Uguali infatti erano l'odioso fiscalismo, la coscrizione militare, le leggi inique Semmai anzi potremmo dire che le regioni orientali avrebbero avuto un motivo in più per distruggere le fondamenta dell'impero, poiché erano senz'altro maggiormente vessate da Roma.
Il motivo per cui non solo non sia crollata anche la parte orientale dell'Impero, ma che addirittura essa sia sopravvissuta per altri mille anni, non è mai stato sufficientemente spiegato dagli storici.
Probabilmente le popolazioni delle regioni orientali avevano nei confronti delle cosiddette "popolazioni barbariche" un atteggiamento meno ostile, più aperto di quello che avevano le popolazioni delle regioni occidentali, che erano più ricche e quindi meno disposte a dividere le loro ricchezze.
Un impero non crolla solo perché è corrotto, ma anche perché, espandendosi, ha dato fastidio a molte popolazioni, che ad un certo punto hanno ritenuto opportuno ribellarsi.
Quando i valori morali di un impero si indeboliscono progressivamente, il rimedio che solitamente si prende è quello dell'autoritarismo istituzionale, che diventa tanto più forte quanto più è debole la coesione sociale sui valori comuni.
E' dunque probabile che le popolazioni occidentali, abituate a vivere anche sullo sfruttamento di quelle orientali (quest'ultime temute da Roma assai meno, essendo più lontane), non fossero ben disposte a lottare contro i cosiddetti "barbari" per difendere i "valori" della civiltà romana; si lottava contro il nemico (e solo i mercenari, peraltro, lo facevano) più che altro per difendere un certo livello di benessere.
Viceversa, le popolazioni orientali da tempo dovevano aver capito che il modo migliore per difendere i veri valori della vita non era quello di stare dalla parte di Roma, che, in cambio della difesa contro i nemici, non offriva che ulteriori vessazioni e soprusi, ma era quello di mettersi direttamente dalla parte degli invasori.
Quando un invasore vede che il nemico si arrende senza combattere, non ha motivo di infierire.

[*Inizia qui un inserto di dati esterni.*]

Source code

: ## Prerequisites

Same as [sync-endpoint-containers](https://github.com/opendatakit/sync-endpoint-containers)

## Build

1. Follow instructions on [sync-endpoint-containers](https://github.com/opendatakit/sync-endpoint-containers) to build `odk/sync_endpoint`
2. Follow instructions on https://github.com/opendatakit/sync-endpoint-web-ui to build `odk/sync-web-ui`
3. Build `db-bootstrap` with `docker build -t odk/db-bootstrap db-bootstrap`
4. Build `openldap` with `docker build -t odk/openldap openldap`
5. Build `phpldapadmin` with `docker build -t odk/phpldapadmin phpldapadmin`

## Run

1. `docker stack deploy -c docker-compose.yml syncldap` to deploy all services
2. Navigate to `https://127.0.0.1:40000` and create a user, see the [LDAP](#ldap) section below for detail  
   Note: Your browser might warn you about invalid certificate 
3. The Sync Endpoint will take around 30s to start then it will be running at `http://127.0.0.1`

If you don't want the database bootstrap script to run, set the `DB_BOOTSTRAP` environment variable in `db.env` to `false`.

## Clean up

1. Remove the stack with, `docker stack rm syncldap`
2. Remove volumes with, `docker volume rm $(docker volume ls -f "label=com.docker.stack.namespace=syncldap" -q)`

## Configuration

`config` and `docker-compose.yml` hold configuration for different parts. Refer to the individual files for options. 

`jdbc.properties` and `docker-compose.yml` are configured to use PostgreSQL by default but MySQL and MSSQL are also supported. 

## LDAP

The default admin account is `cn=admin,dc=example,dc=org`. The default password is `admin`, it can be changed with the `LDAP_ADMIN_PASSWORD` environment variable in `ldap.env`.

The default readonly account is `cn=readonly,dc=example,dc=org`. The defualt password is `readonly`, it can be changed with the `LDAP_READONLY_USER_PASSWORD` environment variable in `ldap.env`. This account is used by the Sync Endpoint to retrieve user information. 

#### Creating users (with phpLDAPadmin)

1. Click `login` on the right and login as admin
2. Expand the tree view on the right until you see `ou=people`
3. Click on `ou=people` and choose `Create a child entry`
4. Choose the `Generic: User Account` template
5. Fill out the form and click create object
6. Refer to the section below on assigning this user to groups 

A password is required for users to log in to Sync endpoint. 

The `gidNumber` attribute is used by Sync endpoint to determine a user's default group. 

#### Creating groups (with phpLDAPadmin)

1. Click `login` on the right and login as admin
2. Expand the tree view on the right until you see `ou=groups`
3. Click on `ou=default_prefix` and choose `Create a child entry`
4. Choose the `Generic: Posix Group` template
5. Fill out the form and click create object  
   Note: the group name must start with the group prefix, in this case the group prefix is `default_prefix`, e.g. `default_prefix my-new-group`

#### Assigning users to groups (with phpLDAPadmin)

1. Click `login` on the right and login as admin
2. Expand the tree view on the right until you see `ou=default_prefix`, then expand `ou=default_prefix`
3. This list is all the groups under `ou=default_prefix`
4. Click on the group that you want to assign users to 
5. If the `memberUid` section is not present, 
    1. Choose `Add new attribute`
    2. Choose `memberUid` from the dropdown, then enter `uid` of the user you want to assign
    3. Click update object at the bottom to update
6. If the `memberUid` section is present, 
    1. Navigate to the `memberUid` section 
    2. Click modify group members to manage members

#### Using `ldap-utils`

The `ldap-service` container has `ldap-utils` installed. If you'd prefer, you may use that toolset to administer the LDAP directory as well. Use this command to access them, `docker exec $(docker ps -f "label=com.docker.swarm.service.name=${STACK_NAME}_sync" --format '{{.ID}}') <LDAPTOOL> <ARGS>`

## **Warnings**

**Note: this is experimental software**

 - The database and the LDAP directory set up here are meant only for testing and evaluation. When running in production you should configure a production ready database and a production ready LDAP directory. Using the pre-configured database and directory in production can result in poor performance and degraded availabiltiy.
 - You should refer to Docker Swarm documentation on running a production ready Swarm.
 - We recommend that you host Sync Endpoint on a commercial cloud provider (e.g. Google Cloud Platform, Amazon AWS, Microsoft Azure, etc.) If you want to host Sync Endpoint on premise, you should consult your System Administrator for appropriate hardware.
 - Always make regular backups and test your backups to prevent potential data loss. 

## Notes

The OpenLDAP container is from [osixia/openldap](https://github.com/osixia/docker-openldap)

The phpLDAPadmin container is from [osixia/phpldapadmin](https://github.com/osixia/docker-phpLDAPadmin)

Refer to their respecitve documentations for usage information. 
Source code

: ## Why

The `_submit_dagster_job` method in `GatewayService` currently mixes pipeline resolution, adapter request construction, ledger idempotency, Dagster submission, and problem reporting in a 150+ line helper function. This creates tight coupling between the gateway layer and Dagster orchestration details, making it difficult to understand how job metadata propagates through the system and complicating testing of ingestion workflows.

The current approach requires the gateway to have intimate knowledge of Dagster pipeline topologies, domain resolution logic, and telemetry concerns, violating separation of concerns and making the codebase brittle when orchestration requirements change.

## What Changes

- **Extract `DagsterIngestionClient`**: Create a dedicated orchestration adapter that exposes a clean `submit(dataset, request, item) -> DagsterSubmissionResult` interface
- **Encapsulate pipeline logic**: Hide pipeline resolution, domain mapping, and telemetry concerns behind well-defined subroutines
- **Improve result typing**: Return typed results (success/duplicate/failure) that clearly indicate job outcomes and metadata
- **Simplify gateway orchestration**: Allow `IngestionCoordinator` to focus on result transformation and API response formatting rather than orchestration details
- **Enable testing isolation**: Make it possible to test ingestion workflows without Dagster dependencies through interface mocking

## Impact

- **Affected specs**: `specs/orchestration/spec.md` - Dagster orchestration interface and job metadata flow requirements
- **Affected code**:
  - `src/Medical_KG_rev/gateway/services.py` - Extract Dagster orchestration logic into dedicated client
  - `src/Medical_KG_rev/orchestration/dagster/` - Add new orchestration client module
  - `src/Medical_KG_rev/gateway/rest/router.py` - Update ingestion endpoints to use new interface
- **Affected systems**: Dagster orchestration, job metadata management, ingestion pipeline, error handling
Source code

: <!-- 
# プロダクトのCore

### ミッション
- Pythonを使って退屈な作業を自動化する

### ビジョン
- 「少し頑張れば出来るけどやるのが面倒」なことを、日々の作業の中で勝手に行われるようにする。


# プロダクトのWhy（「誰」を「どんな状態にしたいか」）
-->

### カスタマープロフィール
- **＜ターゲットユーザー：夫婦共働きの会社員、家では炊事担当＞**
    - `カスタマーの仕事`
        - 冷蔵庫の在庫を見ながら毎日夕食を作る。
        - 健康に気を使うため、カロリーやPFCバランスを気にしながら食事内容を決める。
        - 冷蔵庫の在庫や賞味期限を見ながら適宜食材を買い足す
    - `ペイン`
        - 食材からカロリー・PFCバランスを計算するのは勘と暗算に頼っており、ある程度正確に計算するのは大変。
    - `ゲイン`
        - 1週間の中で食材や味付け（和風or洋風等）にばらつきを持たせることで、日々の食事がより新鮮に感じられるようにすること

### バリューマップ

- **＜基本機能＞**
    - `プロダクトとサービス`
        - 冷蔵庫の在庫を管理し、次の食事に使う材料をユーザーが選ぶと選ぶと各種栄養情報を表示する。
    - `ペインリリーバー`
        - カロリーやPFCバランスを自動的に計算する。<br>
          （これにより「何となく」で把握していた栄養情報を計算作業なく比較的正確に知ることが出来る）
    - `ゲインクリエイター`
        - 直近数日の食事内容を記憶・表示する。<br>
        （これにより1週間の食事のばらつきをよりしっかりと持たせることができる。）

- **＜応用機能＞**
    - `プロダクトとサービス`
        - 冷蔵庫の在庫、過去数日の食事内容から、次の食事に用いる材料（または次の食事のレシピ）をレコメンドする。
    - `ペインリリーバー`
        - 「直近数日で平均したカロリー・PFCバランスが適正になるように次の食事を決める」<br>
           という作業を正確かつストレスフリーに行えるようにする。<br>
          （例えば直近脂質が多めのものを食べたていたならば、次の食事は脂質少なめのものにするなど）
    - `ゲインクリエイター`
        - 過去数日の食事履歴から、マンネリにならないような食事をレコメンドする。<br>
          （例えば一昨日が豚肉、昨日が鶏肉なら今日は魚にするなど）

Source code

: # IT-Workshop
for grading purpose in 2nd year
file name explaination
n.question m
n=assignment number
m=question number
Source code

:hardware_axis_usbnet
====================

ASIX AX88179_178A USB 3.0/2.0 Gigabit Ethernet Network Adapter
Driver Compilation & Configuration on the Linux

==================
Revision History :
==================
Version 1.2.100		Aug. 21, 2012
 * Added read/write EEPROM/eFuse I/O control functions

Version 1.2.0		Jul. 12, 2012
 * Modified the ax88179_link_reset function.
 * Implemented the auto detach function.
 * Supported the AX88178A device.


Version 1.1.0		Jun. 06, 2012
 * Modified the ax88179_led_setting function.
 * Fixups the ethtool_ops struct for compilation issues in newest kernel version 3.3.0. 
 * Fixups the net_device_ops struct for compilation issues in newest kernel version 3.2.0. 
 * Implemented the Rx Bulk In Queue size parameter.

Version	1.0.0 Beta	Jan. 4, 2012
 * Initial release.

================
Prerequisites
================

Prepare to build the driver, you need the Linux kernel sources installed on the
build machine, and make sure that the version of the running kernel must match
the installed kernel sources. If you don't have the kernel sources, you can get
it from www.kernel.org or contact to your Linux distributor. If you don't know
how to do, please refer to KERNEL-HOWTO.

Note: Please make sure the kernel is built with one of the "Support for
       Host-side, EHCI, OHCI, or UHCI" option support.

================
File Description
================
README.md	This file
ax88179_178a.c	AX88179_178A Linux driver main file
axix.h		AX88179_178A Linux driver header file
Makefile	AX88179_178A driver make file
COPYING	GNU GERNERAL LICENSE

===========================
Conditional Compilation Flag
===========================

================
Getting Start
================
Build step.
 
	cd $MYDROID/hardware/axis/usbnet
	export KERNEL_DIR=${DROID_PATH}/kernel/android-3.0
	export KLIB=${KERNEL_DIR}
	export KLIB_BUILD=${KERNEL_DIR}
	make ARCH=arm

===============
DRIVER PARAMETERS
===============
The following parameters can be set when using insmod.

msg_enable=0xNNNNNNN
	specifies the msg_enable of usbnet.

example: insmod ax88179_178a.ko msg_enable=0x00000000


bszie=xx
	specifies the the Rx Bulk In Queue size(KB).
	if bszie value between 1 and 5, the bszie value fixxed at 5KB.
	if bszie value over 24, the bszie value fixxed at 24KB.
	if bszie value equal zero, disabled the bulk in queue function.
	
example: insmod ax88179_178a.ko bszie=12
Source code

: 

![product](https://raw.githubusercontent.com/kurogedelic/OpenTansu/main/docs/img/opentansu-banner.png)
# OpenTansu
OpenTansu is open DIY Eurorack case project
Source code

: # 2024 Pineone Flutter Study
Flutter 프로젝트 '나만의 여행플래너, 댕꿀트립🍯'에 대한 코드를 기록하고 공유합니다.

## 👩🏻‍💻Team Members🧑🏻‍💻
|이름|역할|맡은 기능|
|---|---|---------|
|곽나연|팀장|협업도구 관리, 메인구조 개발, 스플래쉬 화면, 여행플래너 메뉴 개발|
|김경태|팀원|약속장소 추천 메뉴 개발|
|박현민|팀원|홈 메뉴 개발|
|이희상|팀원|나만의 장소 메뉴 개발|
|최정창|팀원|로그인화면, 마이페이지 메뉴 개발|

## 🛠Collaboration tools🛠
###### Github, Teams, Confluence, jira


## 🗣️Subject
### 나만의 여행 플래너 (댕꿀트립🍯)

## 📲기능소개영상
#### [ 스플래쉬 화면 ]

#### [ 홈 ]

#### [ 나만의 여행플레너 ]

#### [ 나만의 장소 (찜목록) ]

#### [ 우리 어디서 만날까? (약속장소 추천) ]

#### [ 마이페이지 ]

E' stato forse questo che ha permesso una facile integrazione fra culture, etnie e religioni così diverse.
In occidente invece la resistenza all'integrazione culturale e sociale è sempre stata fortissima. Ciò non poteva che esasperare gli animi di quelle popolazioni che, costrette da secoli a vivere in condizioni precarie, premevano ai confini dell'impero.
Roma dunque è caduta non solo per motivi endogeni, dovuta alla grande corruzione che la caratterizzava, ma anche per motivi esogeni, dovuti all'incapacità di gestire democraticamente i rapporti con le popolazioni confinanti.
Quando queste popolazioni entrarono nell'impero distrussero praticamente tutto, anche quello che avrebbero potuto utilizzare per migliorare i loro standard vitali. Ciò sta a significare che l'odio accumulato nel corso dei secoli nei confronti della potenza romana, specie di quella dell'area occidentale, aveva raggiunto livelli altissimi.
Giustiniano
La Renovatio imperii di Giustiniano fallì nell'Europa occidentale perché egli costatò che concedendo ampi poteri politico-economici alla chiesa romana, questa, invece che sostenere il suo progetto, faceva di tutto per ostacolarlo. Quanto più la chiesa romana riceveva poteri da Bisanzio, tanto più se ne serviva in funzione anti-imperiale e anti-ortodossa.
L'ingenuo ottimismo del monofisita basileus s'incontrò con la disponibilità cattolico-romana al monofisismo, ma non tenne conto che tale chiesa, per affermare il proprio potere politico, aveva necessità di staccarsi dalla rivale chiesa ortodossa.